President Bush's recent call on Palestinians to change their leadership as a step toward reaching an independent state will greatly complicate any political reform and might even strengthen Yasser Arafat's power. But the president's criticism should not halt those of us in the Arab world from voicing our own criticism of Arafat -- perhaps for reasons different from those of the American president.
In discussions among Arab intellectuals, writers and activists, there is an undeclared reality: Arafat cannot bring about true reform. Since 1965, Arafat has dragged his people from one defeat to another, from one misery to another and from one humiliation to another. In private debates, many of us admit that the Palestinians suffer from not only the Israeli military occupation, but also another long occupation by Arafat and his cronies.
It is time for Arabs to say publicly what we have been saying privately: Yasser Arafat must go. His removal would be in the best interest of the Palestinian people, especially at this critical time:
* He has persuaded much of the world that only Arafat or ''the devil'' -- meaning Hamas or Islamic Jihad -- could lead the Palestinians. These militants, in turn, use violence not only to fight Israeli occupation, but also as a political tool to underscore the fragility of Arafat's leadership.
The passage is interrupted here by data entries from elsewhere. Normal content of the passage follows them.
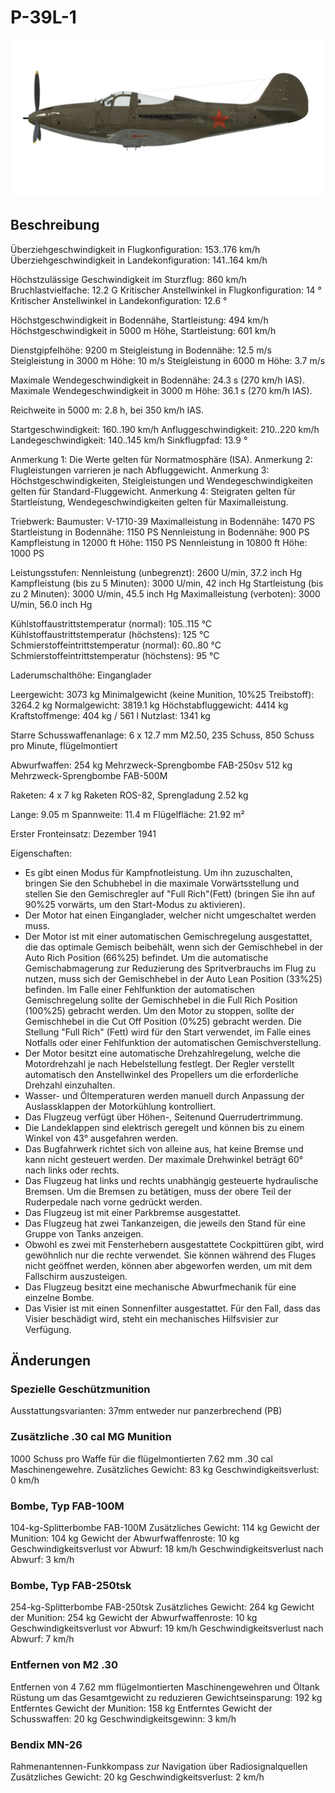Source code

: ﻿# P-39L-1

![p39l1](../images/p39l1.png)

## Beschreibung

Überziehgeschwindigkeit in Flugkonfiguration: 153..176 km/h
Überziehgeschwindigkeit in Landekonfiguration: 141..164 km/h

Höchstzulässige Geschwindigkeit im Sturzflug: 860 km/h
Bruchlastvielfache: 12.2 G
Kritischer Anstellwinkel in Flugkonfiguration: 14 °
Kritischer Anstellwinkel in Landekonfiguration: 12.6 °

Höchstgeschwindigkeit in Bodennähe, Startleistung: 494 km/h
Höchstgeschwindigkeit in 5000 m Höhe, Startleistung: 601 km/h

Dienstgipfelhöhe: 9200 m
Steigleistung in Bodennähe: 12.5 m/s
Steigleistung in 3000 m Höhe: 10 m/s
Steigleistung in 6000 m Höhe: 3.7 m/s

Maximale Wendegeschwindigkeit in Bodennähe: 24.3 s (270 km/h IAS).
Maximale Wendegeschwindigkeit in 3000 m Höhe: 36.1 s (270 km/h IAS).

Reichweite in 5000 m: 2.8 h, bei 350 km/h IAS.

Startgeschwindigkeit: 160..190 km/h
Anfluggeschwindigkeit: 210..220 km/h
Landegeschwindigkeit: 140..145 km/h
Sinkflugpfad: 13.9 °

Anmerkung 1: Die Werte gelten für Normatmosphäre (ISA).
Anmerkung 2: Flugleistungen varrieren je nach Abfluggewicht.
Anmerkung 3: Höchstgeschwindigkeiten, Steigleistungen und Wendegeschwindigkeiten gelten für Standard-Fluggewicht.
Anmerkung 4: Steigraten gelten für Startleistung, Wendegeschwindigkeiten gelten für Maximalleistung.

Triebwerk:
Baumuster: V-1710-39
Maximalleistung in Bodennähe: 1470 PS
Startleistung in Bodennähe: 1150 PS
Nennleistung in Bodennähe: 900 PS
Kampfleistung in 12000 ft Höhe: 1150 PS
Nennleistung in 10800 ft Höhe: 1000 PS

Leistungsstufen:
Nennleistung (unbegrenzt): 2600 U/min, 37.2 inch Hg
Kampfleistung (bis zu 5 Minuten): 3000 U/min, 42 inch Hg
Startleistung (bis zu 2 Minuten): 3000 U/min, 45.5 inch Hg
Maximalleistung (verboten): 3000 U/min, 56.0 inch Hg

Kühlstoffaustrittstemperatur (normal): 105..115 °C
Kühlstoffaustrittstemperatur (höchstens): 125 °C
Schmierstoffeintrittstemperatur (normal): 60..80 °C
Schmierstoffeintrittstemperatur (höchstens): 95 °C

Laderumschalthöhe: Einganglader

Leergewicht: 3073 kg
Minimalgewicht (keine Munition, 10%25 Treibstoff): 3264.2 kg
Normalgewicht: 3819.1 kg
Höchstabfluggewicht: 4414 kg
Kraftstoffmenge: 404 kg / 561 l
Nutzlast: 1341 kg

Starre Schusswaffenanlage:
6 x 12.7 mm M2.50, 235 Schuss, 850 Schuss pro Minute, flügelmontiert

Abwurfwaffen:
254 kg Mehrzweck-Sprengbombe FAB-250sv
512 kg Mehrzweck-Sprengbombe FAB-500M

Raketen:
4 x 7 kg Raketen ROS-82, Sprengladung 2.52 kg

Lange: 9.05 m
Spannweite: 11.4 m
Flügelfläche: 21.92 m²

Erster Fronteinsatz: Dezember 1941

Eigenschaften:
- Es gibt einen Modus für Kampfnotleistung. Um ihn zuzuschalten, bringen Sie den Schubhebel in die maximale Vorwärtsstellung und stellen Sie den Gemischregler auf "Full Rich"(Fett) (bringen Sie ihn auf 90%25 vorwärts, um den Start-Modus zu aktivieren).
- Der Motor hat einen Einganglader, welcher nicht umgeschaltet werden muss.
- Der Motor ist mit einer automatischen Gemischregelung ausgestattet, die das optimale Gemisch beibehält, wenn sich der Gemischhebel in der Auto Rich Position (66%25) befindet. Um die automatische Gemischabmagerung zur Reduzierung des Spritverbrauchs im Flug zu nutzen, muss sich der Gemischhebel in der Auto Lean Position (33%25) befinden. Im Falle einer Fehlfunktion der automatischen Gemischregelung sollte der Gemischhebel in die Full Rich Position (100%25) gebracht werden. Um den Motor zu stoppen, sollte der Gemischhebel in die Cut Off Position (0%25) gebracht werden. Die Stellung "Full Rich" (Fett) wird für den Start verwendet, im Falle eines Notfalls oder einer Fehlfunktion der automatischen Gemischverstellung.
- Der Motor besitzt eine automatische Drehzahlregelung, welche die Motordrehzahl je nach Hebelstellung festlegt. Der Regler verstellt automatisch den Anstellwinkel des Propellers um die erforderliche Drehzahl einzuhalten.
- Wasser- und Öltemperaturen werden manuell durch Anpassung der Auslassklappen der Motorkühlung kontrolliert.
- Das Flugzeug verfügt über Höhen-, Seitenund Querrudertrimmung.
- Die Landeklappen sind elektrisch geregelt und können bis zu einem Winkel von 43° ausgefahren werden.
- Das Bugfahrwerk richtet sich von alleine aus, hat keine Bremse und kann nicht gesteuert werden. Der maximale Drehwinkel beträgt 60° nach links oder rechts.
- Das Flugzeug hat links und rechts unabhängig gesteuerte hydraulische Bremsen. Um die Bremsen zu betätigen, muss der obere Teil der Ruderpedale nach vorne gedrückt werden.
- Das Flugzeug ist mit einer Parkbremse ausgestattet.
- Das Flugzeug hat zwei Tankanzeigen, die jeweils den Stand für eine Gruppe von Tanks anzeigen.
- Obwohl es zwei mit Fensterhebern ausgestattete Cockpittüren gibt, wird gewöhnlich nur die rechte verwendet. Sie können während des Fluges nicht geöffnet werden, können aber abgeworfen werden, um mit dem Fallschirm auszusteigen.
- Das Flugzeug besitzt eine mechanische Abwurfmechanik für eine einzelne Bombe.
- Das Visier ist mit einen Sonnenfilter ausgestattet. Für den Fall, dass das Visier beschädigt wird, steht ein mechanisches Hilfsvisier zur Verfügung.

## Änderungen



### Spezielle Geschützmunition

Ausstattungsvarianten: 37mm entweder nur panzerbrechend (PB)﻿

### Zusätzliche .30 cal MG Munition

1000 Schuss pro Waffe für die flügelmontierten 7.62 mm .30 cal Maschinengewehre.
Zusätzliches Gewicht: 83 kg
Geschwindigkeitsverlust: 0 km/h﻿


### Bombe, Typ FAB-100M

104-kg-Splitterbombe FAB-100M
Zusätzliches Gewicht: 114 kg
Gewicht der Munition: 104 kg
Gewicht der Abwurfwaffenroste: 10 kg
Geschwindigkeitsverlust vor Abwurf: 18 km/h
Geschwindigkeitsverlust nach Abwurf: 3 km/h﻿


### Bombe, Typ FAB-250tsk

254-kg-Splitterbombe FAB-250tsk
Zusätzliches Gewicht: 264 kg
Gewicht der Munition: 254 kg
Gewicht der Abwurfwaffenroste: 10 kg
Geschwindigkeitsverlust vor Abwurf: 19 km/h
Geschwindigkeitsverlust nach Abwurf: 7 km/h﻿


### Entfernen von M2 .30

Entfernen von 4 7.62 mm flügelmontierten Maschinengewehren und Öltank Rüstung um das Gesamtgewicht zu reduzieren
Gewichtseinsparung: 192 kg
Entferntes Gewicht der Munition: 158 kg
Entferntes Gewicht der Schusswaffen: 20 kg
Geschwindigkeitsgewinn: 3 km/h
﻿

### Bendix MN-26

Rahmenantennen-Funkkompass zur Navigation über Radiosignalquellen
Zusätzliches Gewicht: 20 kg
Geschwindigkeitsverlust: 2 km/h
This circle of violence severely damages the legitimacy of the Palestinians' struggle in the eyes of the rest of the world.
* He has overseen the unspeakable corruption and mismanagement of the Palestinian Authority, making Hamas and Islamic Jihad popular alternatives for the desperate people of the West Bank and Gaza Strip.
* Especially at this juncture in their long struggle, Palestinians need to replace Arafat's aging visage with new, dynamic leaders who will represent them in a more favorable light internationally and work to undermine the power of the militants.
* The Bush administration has stated unequivocally that Arafat will not be part of any further negotiations. Therefore, Arafat is a real obstacle to and liability for a potential independent Palestinian state.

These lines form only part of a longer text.